## Exercise
Write out, word for word, the part of the listing below that opens with the line containing "## はじめに：公理を疑う" and closes with the line containing "- Security(セキュリティ)", keeping both of those lines and adding no others.

## Data records

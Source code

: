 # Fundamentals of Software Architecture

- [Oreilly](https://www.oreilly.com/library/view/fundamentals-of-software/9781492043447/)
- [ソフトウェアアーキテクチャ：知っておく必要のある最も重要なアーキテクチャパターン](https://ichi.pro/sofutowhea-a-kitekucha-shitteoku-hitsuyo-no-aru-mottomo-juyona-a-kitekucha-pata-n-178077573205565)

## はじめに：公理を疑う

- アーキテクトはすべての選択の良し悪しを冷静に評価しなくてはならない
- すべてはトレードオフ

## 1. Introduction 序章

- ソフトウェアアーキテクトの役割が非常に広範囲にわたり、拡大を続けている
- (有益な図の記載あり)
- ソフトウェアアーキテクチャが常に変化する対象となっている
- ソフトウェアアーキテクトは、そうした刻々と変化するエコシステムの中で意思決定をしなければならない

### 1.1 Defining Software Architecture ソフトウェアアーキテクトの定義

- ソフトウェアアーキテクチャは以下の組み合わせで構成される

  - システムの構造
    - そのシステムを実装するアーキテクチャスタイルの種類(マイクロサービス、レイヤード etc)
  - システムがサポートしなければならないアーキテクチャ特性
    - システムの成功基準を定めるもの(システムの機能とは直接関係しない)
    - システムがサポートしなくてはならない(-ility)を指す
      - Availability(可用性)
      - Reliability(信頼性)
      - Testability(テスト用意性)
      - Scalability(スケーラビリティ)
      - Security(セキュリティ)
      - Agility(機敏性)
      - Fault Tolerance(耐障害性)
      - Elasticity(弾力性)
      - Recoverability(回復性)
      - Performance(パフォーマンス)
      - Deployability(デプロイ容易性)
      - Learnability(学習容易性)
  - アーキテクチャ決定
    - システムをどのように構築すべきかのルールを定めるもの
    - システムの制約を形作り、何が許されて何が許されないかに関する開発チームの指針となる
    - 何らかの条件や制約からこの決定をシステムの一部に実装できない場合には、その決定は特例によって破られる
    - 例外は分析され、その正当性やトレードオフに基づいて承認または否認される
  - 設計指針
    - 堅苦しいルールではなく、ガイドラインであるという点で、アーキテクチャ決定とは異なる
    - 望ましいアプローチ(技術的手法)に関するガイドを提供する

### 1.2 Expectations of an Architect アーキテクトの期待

## Exercise output
## はじめに：公理を疑う

- アーキテクトはすべての選択の良し悪しを冷静に評価しなくてはならない
- すべてはトレードオフ

## 1. Introduction 序章

- ソフトウェアアーキテクトの役割が非常に広範囲にわたり、拡大を続けている
- (有益な図の記載あり)
- ソフトウェアアーキテクチャが常に変化する対象となっている
- ソフトウェアアーキテクトは、そうした刻々と変化するエコシステムの中で意思決定をしなければならない

### 1.1 Defining Software Architecture ソフトウェアアーキテクトの定義

- ソフトウェアアーキテクチャは以下の組み合わせで構成される

  - システムの構造
    - そのシステムを実装するアーキテクチャスタイルの種類(マイクロサービス、レイヤード etc)
  - システムがサポートしなければならないアーキテクチャ特性
    - システムの成功基準を定めるもの(システムの機能とは直接関係しない)
    - システムがサポートしなくてはならない(-ility)を指す
      - Availability(可用性)
      - Reliability(信頼性)
      - Testability(テスト用意性)
      - Scalability(スケーラビリティ)
      - Security(セキュリティ)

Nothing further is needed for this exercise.